I generally don’t expect a good wirewound pot to be realistically useful at better than 100 parts per turn. This includes a typical Helipot, Spectrol, or whatever. Some are better than others, of course.
I reached this conclusion by fiddling with several different pots for hours on end, connected straight to the 34401, and trying to to hit specific values - you know, like you do in the Real World, trying to hit specific values.
The resolution was apparently not limited by the stepped effect of discrete windings, which I believe to be much finer than 100 increments per turn. What I found in the testing is what I find in Real Life while twisting calibration pots and such. The value goes high, you back up it goes low, and back and forth, jumping across the target - but not between the same values. They are essentially randomized. Approaching carefully from one direction helps.

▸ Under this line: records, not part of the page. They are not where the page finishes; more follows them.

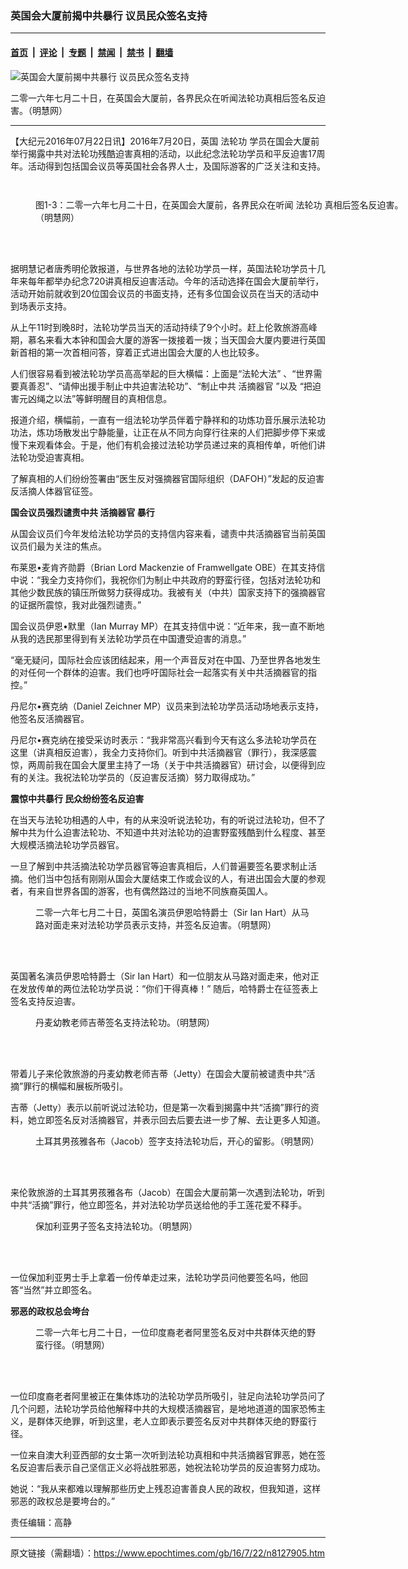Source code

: ### 英国会大厦前揭中共暴行 议员民众签名支持

---

#### [首页](../../../..?n8127905) &nbsp;|&nbsp; [评论](../../../../../epoch-comment?n8127905) &nbsp;|&nbsp; [专题](../../../../../epoch-special?n8127905) &nbsp;|&nbsp; [禁闻](../../../../../epoch-news?n8127905) &nbsp;|&nbsp; [禁书](../../../../../books?n8127905) &nbsp;|&nbsp; [翻墙](https://github.com/gfw-breaker/nogfw/blob/master/README.md?n8127905)


<div><img alt="英国会大厦前揭中共暴行 议员民众签名支持" class="attachment-djy_600_400 size-djy_600_400 wp-post-image" src="https://i.epochtimes.com/assets/uploads/2016/07/2016-7-22-minghui-falun-gong-london720-02-600x400.jpg"/>
<div class="caption">
 <p>
  二零一六年七月二十日，在英国会大厦前，各界民众在听闻法轮功真相后签名反迫害。（明慧网）
 </p>
</div></div><hr/><div class="post_content" id="artbody" itemprop="articleBody">
 <!-- article content begin -->
 <p>
  【大纪元2016年07月22日讯】2016年7月20日，英国
  <ok href="https://www.epochtimes.com/gb/tag/%E6%B3%95%E8%BD%AE%E5%8A%9F.html">
   法轮功
  </ok>
  学员在国会大厦前举行揭露中共对法轮功残酷迫害真相的活动，以此纪念法轮功学员和平反迫害17周年。活动得到包括国会议员等英国社会各界人士，及国际游客的广泛关注和支持。
 </p>
 <p>
  <ok href="https://i.epochtimes.com/assets/uploads/2016/07/1607221105472382.jpg">
   <img alt="" class="size-large wp-image-8127964 aligncenter" src="https://i.epochtimes.com/assets/uploads/2016/07/1607221105472382-600x450.jpg" title=""/>
  </ok>
 </p>
 <p>
  <ok href="https://i.epochtimes.com/assets/uploads/2016/07/1607221106192382.jpg">
   <img alt="" class="size-large wp-image-8127980 aligncenter" src="https://i.epochtimes.com/assets/uploads/2016/07/1607221106192382-600x450.jpg" title=""/>
  </ok>
 </p>
 <figure aria-describedby="caption-attachment-8127971" class="wp-caption aligncenter" id="attachment_8127971" style="width: 600px">
  <ok href="https://i.epochtimes.com/assets/uploads/2016/07/1607221106092382.jpg" target="_blank">
   <img alt="" class="size-large wp-image-8127971" src="https://i.epochtimes.com/assets/uploads/2016/07/1607221106092382-600x450.jpg" title=""/>
  </ok>
  <br/><figcaption class="wp-caption-text" id="caption-attachment-8127971">
   图1-3：二零一六年七月二十日，在英国会大厦前，各界民众在听闻
   <ok href="https://www.epochtimes.com/gb/tag/%E6%B3%95%E8%BD%AE%E5%8A%9F.html">
    法轮功
   </ok>
   真相后签名反迫害。（明慧网）
  </figcaption><br/>
 </figure><br/>
 <p>
  据明慧记者唐秀明伦敦报道，与世界各地的法轮功学员一样，英国法轮功学员十几年来每年都举办纪念720讲真相反迫害活动。今年的活动选择在国会大厦前举行，活动开始前就收到20位国会议员的书面支持，还有多位国会议员在当天的活动中到场表示支持。
 </p>
 <p>
  从上午11时到晚8时，法轮功学员当天的活动持续了9个小时。赶上伦敦旅游高峰期，慕名来看大本钟和国会大厦的游客一拨接着一拨；当天国会大厦内要进行英国新首相的第一次首相问答，穿着正式进出国会大厦的人也比较多。
 </p>
 <p>
  人们很容易看到被法轮功学员高高举起的巨大横幅：上面是“法轮大法” 、“世界需要真善忍”、“请伸出援手制止中共迫害法轮功”、“制止中共
  <ok href="https://www.epochtimes.com/gb/tag/%E6%B4%BB%E6%91%98%E5%99%A8%E5%AE%98.html">
   活摘器官
  </ok>
  ”以及 “把迫害元凶绳之以法”等鲜明醒目的真相信息。
 </p>
 <p>
  报道介绍，横幅前，一直有一组法轮功学员伴着宁静祥和的功炼功音乐展示法轮功功法，炼功场散发出宁静能量，让正在从不同方向穿行往来的人们把脚步停下来或慢下来观看体会。于是，他们有机会接过法轮功学员递过来的真相传单，听他们讲法轮功受迫害真相。
 </p>
 <p>
  了解真相的人们纷纷签署由“医生反对强摘器官国际组织（DAFOH）”发起的反迫害反活摘人体器官征签。
 </p>
 <p>
  <strong>
   国会议员强烈谴责中共
   <ok href="https://www.epochtimes.com/gb/tag/%E6%B4%BB%E6%91%98%E5%99%A8%E5%AE%98.html">
    活摘器官
   </ok>
   暴行
  </strong>
 </p>
 <p>
  从国会议员们今年发给法轮功学员的支持信内容来看，谴责中共活摘器官当前英国议员们最为关注的焦点。
 </p>
 <p>
  布莱恩•麦肯齐勋爵（Brian Lord Mackenzie of Framwellgate OBE）在其支持信中说：“我全力支持你们，我祝你们为制止中共政府的野蛮行径，包括对法轮功和其他少数民族的镇压所做努力获得成功。我被有关（中共）国家支持下的强摘器官的证据所震惊，我对此强烈谴责。”
 </p>
 <p>
  国会议员伊恩•默里（Ian Murray MP）在其支持信中说：“近年来，我一直不断地从我的选民那里得到有关法轮功学员在中国遭受迫害的消息。”
 </p>
 <p>
  “毫无疑问，国际社会应该团结起来，用一个声音反对在中国、乃至世界各地发生的对任何一个群体的迫害。我们也呼吁国际社会一起落实有关中共活摘器官的指控。”
 </p>
 <p>
  丹尼尔•赛克纳（Daniel Zeichner MP）议员来到法轮功学员活动场地表示支持，他签名反活摘器官。
 </p>
 <p>
  丹尼尔•赛克纳在接受采访时表示：“我非常高兴看到今天有这么多法轮功学员在这里（讲真相反迫害），我全力支持你们。听到中共活摘器官（罪行），我深感震惊，两周前我在国会大厦里主持了一场（关于中共活摘器官）研讨会，以便得到应有的关注。我祝法轮功学员的（反迫害反活摘）努力取得成功。”
 </p>
 <p>
  <strong>
   震惊中共暴行 民众纷纷签名反迫害
  </strong>
 </p>
 <p>
  在当天与法轮功相遇的人中，有的从来没听说法轮功，有的听说过法轮功，但不了解中共为什么迫害法轮功、不知道中共对法轮功的迫害野蛮残酷到什么程度、甚至大规模活摘法轮功学员器官。
 </p>
 <p>
  一旦了解到中共活摘法轮功学员器官等迫害真相后，人们普遍要签名要求制止活摘。他们当中包括有刚刚从国会大厦结束工作或会议的人，有进出国会大厦的参观者，有来自世界各国的游客，也有偶然路过的当地不同族裔英国人。
 </p>
 <figure aria-describedby="caption-attachment-8128041" class="wp-caption aligncenter" id="attachment_8128041" style="width: 450px">
  <ok href="https://i.epochtimes.com/assets/uploads/2016/07/1607221106552382.jpg" target="_blank">
   <img alt="" class="size-large wp-image-8128041" src="https://i.epochtimes.com/assets/uploads/2016/07/1607221106552382.jpg" title=""/>
  </ok>
  <br/><figcaption class="wp-caption-text" id="caption-attachment-8128041">
   二零一六年七月二十日，英国名演员伊恩哈特爵士（Sir Ian Hart）从马路对面走来对法轮功学员表示支持，并签名反迫害。（明慧网）
  </figcaption><br/>
 </figure><br/>
 <p>
  英国著名演员伊恩哈特爵士（Sir Ian Hart）和一位朋友从马路对面走来，他对正在发放传单的两位法轮功学员说：“你们干得真棒！” 随后，哈特爵士在征签表上签名支持反迫害。
 </p>
 <figure aria-describedby="caption-attachment-8128015" class="wp-caption aligncenter" id="attachment_8128015" style="width: 450px">
  <ok href="https://i.epochtimes.com/assets/uploads/2016/07/1607221106392382.jpg" target="_blank">
   <img alt="" class="size-large wp-image-8128015" src="https://i.epochtimes.com/assets/uploads/2016/07/1607221106392382.jpg" title=""/>
  </ok>
  <br/><figcaption class="wp-caption-text" id="caption-attachment-8128015">
   丹麦幼教老师吉蒂签名支持法轮功。（明慧网）
  </figcaption><br/>
 </figure><br/>
 <p>
  带着儿子来伦敦旅游的丹麦幼教老师吉蒂（Jetty）在国会大厦前被谴责中共“活摘”罪行的横幅和展板所吸引。
 </p>
 <p>
  吉蒂（Jetty）表示以前听说过法轮功，但是第一次看到揭露中共“活摘”罪行的资料，她立即签名反对活摘器官，并表示回去后要去进一步了解、去让更多人知道。
 </p>
 <figure aria-describedby="caption-attachment-8128022" class="wp-caption aligncenter" id="attachment_8128022" style="width: 569px">
  <ok href="https://i.epochtimes.com/assets/uploads/2016/07/1607221106232382.jpg" target="_blank">
   <img alt="" class="size-large wp-image-8128022" src="https://i.epochtimes.com/assets/uploads/2016/07/1607221106232382.jpg" title=""/>
  </ok>
  <br/><figcaption class="wp-caption-text" id="caption-attachment-8128022">
   土耳其男孩雅各布（Jacob）签字支持法轮功后，开心的留影。（明慧网）
  </figcaption><br/>
 </figure><br/>
 <p>
  来伦敦旅游的土耳其男孩雅各布（Jacob）在国会大厦前第一次遇到法轮功，听到中共“活摘”罪行，他立即签名，并对法轮功学员送给他的手工莲花爱不释手。
 </p>
 <figure aria-describedby="caption-attachment-8128027" class="wp-caption aligncenter" id="attachment_8128027" style="width: 600px">
  <ok href="https://i.epochtimes.com/assets/uploads/2016/07/1607221106312382.jpg" target="_blank">
   <img alt="" class="size-large wp-image-8128027" src="https://i.epochtimes.com/assets/uploads/2016/07/1607221106312382-600x450.jpg" title=""/>
  </ok>
  <br/><figcaption class="wp-caption-text" id="caption-attachment-8128027">
   保加利亚男子签名支持法轮功。（明慧网）
  </figcaption><br/>
 </figure><br/>
 <p>
  一位保加利亚男士手上拿着一份传单走过来，法轮功学员问他要签名吗，他回答“当然”并立即签名。
 </p>
 <p>
  <strong>
   邪恶的政权总会垮台
  </strong>
 </p>
 <figure aria-describedby="caption-attachment-8128035" class="wp-caption aligncenter" id="attachment_8128035" style="width: 450px">
  <ok href="https://i.epochtimes.com/assets/uploads/2016/07/1607221106442382.jpg" target="_blank">
   <img alt="" class="size-large wp-image-8128035" src="https://i.epochtimes.com/assets/uploads/2016/07/1607221106442382.jpg" title=""/>
  </ok>
  <br/><figcaption class="wp-caption-text" id="caption-attachment-8128035">
   二零一六年七月二十日，一位印度裔老者阿里签名反对中共群体灭绝的野蛮行径。（明慧网）
  </figcaption><br/>
 </figure><br/>
 <p>
  一位印度裔老者阿里被正在集体炼功的法轮功学员所吸引，驻足向法轮功学员问了几个问题，法轮功学员给他解释中共的大规模活摘器官，是地地道道的国家恐怖主义，是群体灭绝罪，听到这里，老人立即表示要签名反对中共群体灭绝的野蛮行径。
 </p>
 <p>
  一位来自澳大利亚西部的女士第一次听到法轮功真相和中共活摘器官罪恶，她在签名反迫害后表示自己坚信正义必将战胜邪恶，她祝法轮功学员的反迫害努力成功。
 </p>
 <p>
  她说：“我从来都难以理解那些历史上残忍迫害善良人民的政权，但我知道，这样邪恶的政权总是要垮台的。”
 </p>
 <p>
  责任编辑：高静
 </p>
 <!-- article content end -->
 <div id="below_article_ad">
 </div>
</div>


---

原文链接（需翻墙）：https://www.epochtimes.com/gb/16/7/22/n8127905.htm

All this made me think the mechanicals are much more important than I had first guessed. They’re sloppy, with backlash and wiggle, and an important part of the big picture.
So the game is… if you want 0.375 of the total resistance, how realisticly can get there in a reasonable amount of time (not so much fiddling!), and to what effective resolution? And my design number is 100 parts per turn, 1 part in a thousand for a ten-turn pot. Realistically, as a resolution I can hit while using the thing.
To get better resolution over all, I’d use the pot as a smaller part of the total resistance. With a 99x resistor stuck on the end, or split over both ends, I’d get 10ppm from a Helipot in a narrow range. Realistically. Maybe slightly better under good conditions. (And with a TC improvement as a bonus.)
I have some HUGE old Helipots with the ball bearings and all; I haven’t opened them, but I imagine there is nice construction it there. They’re more than three times better. And will be very difficult to fit behind a panel!
This does give me encouragement that it would be possible to build a really, really good pot, really, really expensively. But I think it would require becoming a really, really good mechanical engineer and a really, really good machinist first. I doubt the improvement would be better than ten-fold, and maybe you could get to a point where the winding steps were visible. Or… something smoother than wire, with all the other requirements met.